*Exercise goal*.
For these records, count the lines containing the word "Header" and respond with the number alone.

•••••

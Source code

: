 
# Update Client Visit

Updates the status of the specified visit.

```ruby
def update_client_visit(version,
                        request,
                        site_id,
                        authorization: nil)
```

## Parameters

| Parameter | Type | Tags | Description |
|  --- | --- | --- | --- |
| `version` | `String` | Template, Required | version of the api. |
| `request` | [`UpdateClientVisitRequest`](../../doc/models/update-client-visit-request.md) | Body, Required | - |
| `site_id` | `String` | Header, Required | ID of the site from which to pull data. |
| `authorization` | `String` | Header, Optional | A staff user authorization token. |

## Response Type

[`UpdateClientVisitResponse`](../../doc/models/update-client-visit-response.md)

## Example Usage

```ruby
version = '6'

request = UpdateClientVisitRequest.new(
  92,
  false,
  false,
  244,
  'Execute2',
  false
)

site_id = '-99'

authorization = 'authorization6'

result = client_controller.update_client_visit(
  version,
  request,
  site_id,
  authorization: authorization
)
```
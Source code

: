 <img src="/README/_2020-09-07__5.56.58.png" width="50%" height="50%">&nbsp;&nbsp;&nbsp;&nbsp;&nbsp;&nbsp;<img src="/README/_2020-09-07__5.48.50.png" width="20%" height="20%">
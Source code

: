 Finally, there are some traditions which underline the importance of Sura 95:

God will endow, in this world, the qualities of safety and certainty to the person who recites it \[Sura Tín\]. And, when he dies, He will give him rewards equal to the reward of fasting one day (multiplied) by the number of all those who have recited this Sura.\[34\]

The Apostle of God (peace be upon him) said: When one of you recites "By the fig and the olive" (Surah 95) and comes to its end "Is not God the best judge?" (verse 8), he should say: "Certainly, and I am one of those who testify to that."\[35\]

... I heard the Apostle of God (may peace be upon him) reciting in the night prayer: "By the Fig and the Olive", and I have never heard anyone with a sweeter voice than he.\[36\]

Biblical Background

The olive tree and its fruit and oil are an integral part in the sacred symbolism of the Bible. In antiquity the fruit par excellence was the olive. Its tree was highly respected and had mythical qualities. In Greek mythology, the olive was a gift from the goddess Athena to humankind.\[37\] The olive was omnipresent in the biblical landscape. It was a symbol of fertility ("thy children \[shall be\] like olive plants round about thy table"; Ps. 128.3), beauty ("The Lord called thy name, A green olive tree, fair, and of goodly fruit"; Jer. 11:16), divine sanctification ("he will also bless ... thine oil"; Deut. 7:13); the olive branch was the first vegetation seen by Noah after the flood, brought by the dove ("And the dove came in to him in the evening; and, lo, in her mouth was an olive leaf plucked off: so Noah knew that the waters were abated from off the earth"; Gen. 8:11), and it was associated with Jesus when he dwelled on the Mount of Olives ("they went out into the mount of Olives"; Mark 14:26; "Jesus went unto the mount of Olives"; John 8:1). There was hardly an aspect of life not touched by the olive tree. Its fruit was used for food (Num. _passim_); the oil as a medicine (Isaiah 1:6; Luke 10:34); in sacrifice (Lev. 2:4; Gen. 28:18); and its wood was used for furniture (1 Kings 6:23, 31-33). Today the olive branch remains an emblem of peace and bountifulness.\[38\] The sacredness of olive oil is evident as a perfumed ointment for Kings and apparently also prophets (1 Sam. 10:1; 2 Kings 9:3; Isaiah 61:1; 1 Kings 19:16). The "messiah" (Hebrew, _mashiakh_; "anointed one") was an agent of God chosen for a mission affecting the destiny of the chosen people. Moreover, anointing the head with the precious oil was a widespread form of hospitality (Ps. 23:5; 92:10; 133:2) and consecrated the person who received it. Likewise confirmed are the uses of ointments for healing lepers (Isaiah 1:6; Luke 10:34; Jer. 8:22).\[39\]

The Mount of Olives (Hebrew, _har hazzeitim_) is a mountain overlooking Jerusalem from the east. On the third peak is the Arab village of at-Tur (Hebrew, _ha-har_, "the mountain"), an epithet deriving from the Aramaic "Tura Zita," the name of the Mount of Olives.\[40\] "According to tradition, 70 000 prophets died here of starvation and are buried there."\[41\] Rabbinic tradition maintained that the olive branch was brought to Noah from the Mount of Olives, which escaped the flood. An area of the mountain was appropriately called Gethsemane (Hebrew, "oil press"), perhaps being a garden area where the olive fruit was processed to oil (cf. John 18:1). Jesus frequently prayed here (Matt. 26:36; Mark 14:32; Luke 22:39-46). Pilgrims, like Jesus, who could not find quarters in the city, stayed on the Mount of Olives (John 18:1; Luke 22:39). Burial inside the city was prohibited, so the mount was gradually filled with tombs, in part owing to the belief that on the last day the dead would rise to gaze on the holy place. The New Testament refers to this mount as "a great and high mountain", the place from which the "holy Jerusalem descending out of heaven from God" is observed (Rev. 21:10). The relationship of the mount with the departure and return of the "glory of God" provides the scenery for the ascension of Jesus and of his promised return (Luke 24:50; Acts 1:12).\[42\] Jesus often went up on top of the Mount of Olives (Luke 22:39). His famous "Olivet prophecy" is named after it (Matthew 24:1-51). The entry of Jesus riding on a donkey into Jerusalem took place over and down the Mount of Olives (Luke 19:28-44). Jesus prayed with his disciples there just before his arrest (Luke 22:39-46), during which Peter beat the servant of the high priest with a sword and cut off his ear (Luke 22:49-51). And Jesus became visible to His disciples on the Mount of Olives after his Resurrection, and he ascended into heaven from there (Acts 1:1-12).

•••••

*Task solution*.
2